── Provided information ──

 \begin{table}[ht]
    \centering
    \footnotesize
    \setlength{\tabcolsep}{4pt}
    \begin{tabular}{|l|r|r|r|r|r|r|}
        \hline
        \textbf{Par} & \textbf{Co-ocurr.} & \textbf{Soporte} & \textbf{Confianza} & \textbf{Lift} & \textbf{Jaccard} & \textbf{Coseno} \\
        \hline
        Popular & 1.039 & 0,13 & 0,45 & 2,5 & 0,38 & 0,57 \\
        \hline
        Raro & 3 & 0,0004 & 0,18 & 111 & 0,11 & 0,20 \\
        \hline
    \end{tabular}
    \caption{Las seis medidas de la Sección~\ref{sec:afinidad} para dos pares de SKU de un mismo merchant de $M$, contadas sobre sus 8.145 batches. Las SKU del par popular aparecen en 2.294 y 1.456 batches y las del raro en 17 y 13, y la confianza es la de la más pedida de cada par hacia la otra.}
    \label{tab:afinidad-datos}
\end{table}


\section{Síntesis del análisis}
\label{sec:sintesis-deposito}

───
── Provided information ──

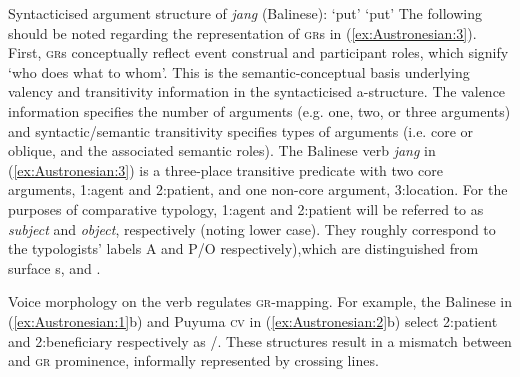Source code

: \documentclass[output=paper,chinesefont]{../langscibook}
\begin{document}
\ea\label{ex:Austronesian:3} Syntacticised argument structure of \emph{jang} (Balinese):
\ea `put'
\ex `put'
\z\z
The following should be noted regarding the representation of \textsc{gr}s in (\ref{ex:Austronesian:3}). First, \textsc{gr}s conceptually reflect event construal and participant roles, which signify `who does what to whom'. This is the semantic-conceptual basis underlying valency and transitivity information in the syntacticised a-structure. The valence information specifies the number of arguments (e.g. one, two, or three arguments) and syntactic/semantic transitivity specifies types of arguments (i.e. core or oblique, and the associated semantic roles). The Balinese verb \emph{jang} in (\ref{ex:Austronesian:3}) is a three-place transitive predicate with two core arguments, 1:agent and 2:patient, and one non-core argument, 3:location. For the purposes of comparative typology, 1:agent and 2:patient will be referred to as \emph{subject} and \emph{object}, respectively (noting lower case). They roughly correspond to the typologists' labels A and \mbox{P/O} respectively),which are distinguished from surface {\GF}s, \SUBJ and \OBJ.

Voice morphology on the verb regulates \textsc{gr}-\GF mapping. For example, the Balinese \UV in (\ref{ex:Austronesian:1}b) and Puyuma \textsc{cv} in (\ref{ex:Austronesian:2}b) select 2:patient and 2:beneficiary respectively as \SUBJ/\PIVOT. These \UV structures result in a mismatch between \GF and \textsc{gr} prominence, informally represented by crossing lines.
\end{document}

───
── Provided information ──

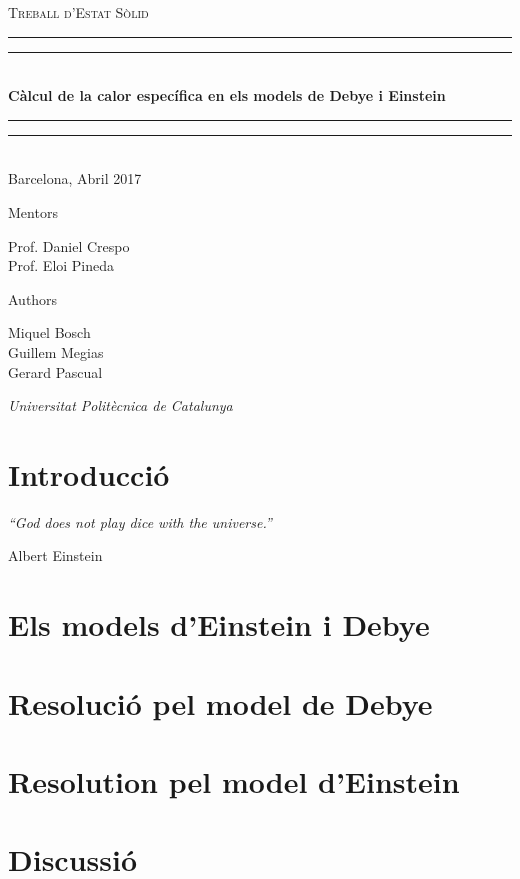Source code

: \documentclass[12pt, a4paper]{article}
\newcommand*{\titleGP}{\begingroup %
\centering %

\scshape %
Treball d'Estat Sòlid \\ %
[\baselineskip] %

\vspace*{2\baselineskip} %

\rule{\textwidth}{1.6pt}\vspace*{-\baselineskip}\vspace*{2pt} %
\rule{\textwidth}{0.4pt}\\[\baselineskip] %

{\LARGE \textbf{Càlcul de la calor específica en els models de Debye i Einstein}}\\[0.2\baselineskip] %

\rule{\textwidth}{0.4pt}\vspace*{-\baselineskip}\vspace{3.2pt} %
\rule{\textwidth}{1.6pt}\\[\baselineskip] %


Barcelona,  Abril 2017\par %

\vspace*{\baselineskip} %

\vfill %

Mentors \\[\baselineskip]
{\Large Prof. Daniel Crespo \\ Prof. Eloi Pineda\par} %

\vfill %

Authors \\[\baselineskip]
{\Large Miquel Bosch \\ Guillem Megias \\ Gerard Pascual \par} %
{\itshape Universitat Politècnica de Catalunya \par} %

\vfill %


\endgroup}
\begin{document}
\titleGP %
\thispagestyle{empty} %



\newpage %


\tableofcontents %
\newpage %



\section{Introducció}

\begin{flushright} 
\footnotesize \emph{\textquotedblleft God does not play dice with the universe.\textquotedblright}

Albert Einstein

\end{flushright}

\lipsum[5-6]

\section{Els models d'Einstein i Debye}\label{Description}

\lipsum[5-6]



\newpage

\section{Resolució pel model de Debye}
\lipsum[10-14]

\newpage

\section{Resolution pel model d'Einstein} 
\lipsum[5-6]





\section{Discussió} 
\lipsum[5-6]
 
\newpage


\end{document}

───

*Task item*. In the records above, find every line that contains the word "footnotesize" and copy it.

*Output of the exercise*.
    \footnotesize
\footnotesize \emph{\textquotedblleft God does not play dice with the universe.\textquotedblright}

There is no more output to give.